* _What the task asks_:
Show all lines from the data that include the word "프로젝트".

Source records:
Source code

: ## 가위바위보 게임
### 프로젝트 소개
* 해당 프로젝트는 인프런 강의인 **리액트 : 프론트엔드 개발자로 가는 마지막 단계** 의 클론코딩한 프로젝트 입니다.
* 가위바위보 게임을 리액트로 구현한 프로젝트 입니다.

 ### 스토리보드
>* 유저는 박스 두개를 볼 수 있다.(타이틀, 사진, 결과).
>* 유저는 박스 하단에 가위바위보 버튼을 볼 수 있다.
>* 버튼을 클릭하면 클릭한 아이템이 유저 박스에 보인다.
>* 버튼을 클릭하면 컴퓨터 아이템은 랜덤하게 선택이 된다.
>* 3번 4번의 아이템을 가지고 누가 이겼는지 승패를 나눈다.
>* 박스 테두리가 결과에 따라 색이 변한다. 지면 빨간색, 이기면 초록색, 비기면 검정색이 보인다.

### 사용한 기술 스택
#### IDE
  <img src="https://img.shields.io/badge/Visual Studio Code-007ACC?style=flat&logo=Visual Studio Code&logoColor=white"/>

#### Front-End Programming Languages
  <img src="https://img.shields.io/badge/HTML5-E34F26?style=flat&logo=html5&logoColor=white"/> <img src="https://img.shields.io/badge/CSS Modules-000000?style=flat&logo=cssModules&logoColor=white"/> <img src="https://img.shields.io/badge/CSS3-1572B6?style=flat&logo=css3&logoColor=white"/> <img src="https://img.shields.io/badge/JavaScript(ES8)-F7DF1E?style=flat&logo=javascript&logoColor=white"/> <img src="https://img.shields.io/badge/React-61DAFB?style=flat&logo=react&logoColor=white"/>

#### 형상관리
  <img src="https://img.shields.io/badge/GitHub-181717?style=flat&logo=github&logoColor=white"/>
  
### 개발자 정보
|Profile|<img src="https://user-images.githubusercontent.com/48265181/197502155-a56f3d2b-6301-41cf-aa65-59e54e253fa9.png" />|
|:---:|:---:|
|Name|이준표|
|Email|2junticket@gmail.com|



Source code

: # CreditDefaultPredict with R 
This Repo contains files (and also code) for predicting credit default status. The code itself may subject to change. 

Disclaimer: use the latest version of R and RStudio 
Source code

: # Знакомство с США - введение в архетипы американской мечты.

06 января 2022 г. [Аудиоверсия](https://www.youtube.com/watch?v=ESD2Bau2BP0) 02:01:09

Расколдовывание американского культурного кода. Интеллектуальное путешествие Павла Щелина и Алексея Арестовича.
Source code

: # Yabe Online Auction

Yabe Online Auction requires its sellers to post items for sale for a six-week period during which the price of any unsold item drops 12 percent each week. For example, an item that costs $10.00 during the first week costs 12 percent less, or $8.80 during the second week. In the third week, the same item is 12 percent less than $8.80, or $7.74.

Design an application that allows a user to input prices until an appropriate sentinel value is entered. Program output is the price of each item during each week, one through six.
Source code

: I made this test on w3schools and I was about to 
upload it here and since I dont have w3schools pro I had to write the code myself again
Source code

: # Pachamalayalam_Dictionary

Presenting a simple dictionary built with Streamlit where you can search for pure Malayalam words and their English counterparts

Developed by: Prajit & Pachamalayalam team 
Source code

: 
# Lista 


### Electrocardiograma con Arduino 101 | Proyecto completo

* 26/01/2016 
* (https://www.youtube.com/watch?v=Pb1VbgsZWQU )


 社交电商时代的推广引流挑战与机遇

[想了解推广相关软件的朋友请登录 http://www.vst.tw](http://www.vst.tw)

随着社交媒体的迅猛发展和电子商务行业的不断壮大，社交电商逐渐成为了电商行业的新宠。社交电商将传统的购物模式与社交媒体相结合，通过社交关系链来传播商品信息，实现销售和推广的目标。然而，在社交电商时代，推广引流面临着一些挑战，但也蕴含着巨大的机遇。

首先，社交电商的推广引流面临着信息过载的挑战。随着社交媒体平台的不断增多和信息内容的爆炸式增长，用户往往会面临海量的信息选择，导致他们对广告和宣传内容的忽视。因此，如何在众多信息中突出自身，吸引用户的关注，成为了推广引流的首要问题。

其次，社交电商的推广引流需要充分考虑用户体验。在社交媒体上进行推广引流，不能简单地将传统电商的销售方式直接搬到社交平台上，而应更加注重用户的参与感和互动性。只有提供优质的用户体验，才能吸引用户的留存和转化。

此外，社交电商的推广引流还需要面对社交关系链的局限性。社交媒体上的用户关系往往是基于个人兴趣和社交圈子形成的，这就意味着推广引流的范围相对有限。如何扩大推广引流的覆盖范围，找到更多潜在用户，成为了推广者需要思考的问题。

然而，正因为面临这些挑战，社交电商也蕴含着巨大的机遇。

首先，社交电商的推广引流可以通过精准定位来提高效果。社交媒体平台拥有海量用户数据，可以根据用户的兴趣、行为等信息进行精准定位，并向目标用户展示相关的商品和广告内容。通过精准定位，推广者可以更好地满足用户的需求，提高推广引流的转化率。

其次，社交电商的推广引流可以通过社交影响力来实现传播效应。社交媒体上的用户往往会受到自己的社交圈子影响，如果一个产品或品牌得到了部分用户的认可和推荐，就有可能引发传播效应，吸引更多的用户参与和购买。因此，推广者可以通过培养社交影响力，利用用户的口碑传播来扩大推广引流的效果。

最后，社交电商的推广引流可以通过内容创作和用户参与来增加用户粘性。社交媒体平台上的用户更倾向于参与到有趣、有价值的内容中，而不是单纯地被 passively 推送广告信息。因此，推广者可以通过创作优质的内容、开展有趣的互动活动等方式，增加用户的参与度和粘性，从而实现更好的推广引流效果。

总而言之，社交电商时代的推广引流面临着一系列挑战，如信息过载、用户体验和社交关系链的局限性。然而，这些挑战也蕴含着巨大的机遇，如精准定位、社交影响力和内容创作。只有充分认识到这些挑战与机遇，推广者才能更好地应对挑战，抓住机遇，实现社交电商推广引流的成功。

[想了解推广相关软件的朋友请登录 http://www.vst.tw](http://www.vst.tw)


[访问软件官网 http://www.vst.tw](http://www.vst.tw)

* _The answer_:
### 프로젝트 소개
* 해당 프로젝트는 인프런 강의인 **리액트 : 프론트엔드 개발자로 가는 마지막 단계** 의 클론코딩한 프로젝트 입니다.
* 가위바위보 게임을 리액트로 구현한 프로젝트 입니다.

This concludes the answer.